3) How does the industry investment requirement affect the relative incidence and performance of incumbent new establishments?

 

What We Know 

Spinouts (i.e., new firms started by employees leaving an existing firm) have received special attention in entrepreneurship because spinouts tend to outperform other kinds of new ventures. This superior performance is typically attributed to founders gaining knowledge at their parent firms. However, founders often get their ideas for their new firms at such parent firms, who in turn can implement potential ideas internally rather than have the founders leave with their ideas. So, it is important to compare spinouts to new ventures of parent firms.

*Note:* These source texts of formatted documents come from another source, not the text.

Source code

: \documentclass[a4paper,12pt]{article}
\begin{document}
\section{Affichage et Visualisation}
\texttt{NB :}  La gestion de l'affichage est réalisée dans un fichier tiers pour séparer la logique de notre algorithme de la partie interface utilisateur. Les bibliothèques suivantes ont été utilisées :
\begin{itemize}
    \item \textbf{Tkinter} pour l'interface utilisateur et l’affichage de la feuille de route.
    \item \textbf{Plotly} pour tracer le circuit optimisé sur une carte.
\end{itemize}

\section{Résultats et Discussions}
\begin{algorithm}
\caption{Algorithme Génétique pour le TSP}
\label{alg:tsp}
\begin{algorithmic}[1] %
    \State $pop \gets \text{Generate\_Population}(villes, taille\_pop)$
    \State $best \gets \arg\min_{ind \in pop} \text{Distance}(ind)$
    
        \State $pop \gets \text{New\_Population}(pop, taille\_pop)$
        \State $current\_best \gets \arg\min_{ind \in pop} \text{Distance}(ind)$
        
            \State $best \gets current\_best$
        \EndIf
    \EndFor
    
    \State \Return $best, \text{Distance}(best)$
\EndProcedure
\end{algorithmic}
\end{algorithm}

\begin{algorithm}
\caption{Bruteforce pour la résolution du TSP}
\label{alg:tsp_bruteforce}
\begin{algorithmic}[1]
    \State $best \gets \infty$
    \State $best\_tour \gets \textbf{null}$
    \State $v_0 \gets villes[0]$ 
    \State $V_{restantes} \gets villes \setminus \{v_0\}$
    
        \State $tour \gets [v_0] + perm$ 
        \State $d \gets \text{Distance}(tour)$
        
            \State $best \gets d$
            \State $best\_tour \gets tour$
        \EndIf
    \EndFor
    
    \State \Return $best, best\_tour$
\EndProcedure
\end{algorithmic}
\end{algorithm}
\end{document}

Originality/Value - Novel Findings

Using a sample of about 1.6 million new establishments of incumbent firms and spinouts, we find that new establishments of incumbent firms tend to outperform spinouts, and more so if those incumbent parents are larger. This is consistent with a process of internal selection of ideas within parent firms whereby such firms choose good quality ideas for internal implementation. Interestingly, new establishments of incumbent firms tend to shut down quicker, particularly if such firms can redeploy the resources of such establishments elsewhere within the firm.



Full Citation

Balasubramanian N. and Sakakibara M. Selection and Resource Redeployment in the Incidence and Performance of Spinouts. Forthcoming at the Strategic Management Journal.


Abstract 

Using matched employer-employee data from 30 U.S. states that cover a wide range of industries, we compare spinouts with new establishments formed by incumbents (INEs). We propose a selection-based framework comprising idea selection by parents to internally implement ideas as INEs, entrepreneurial selection by founders to form spinouts, and exit selection to close ventures. Consistent with parents choosing better ideas in the idea selection stage, we find that INEs perform relatively better than spinouts, and more so with larger parents. Regarding the entrepreneurial selection stage, we find evidence consistent with resource requirements being a greater entry barrier to spinouts. Parents’ resource redeployment opportunities are associated with lower relative survival of INEs, consistent with their being subject to greater selection pressures in the exit selection stage.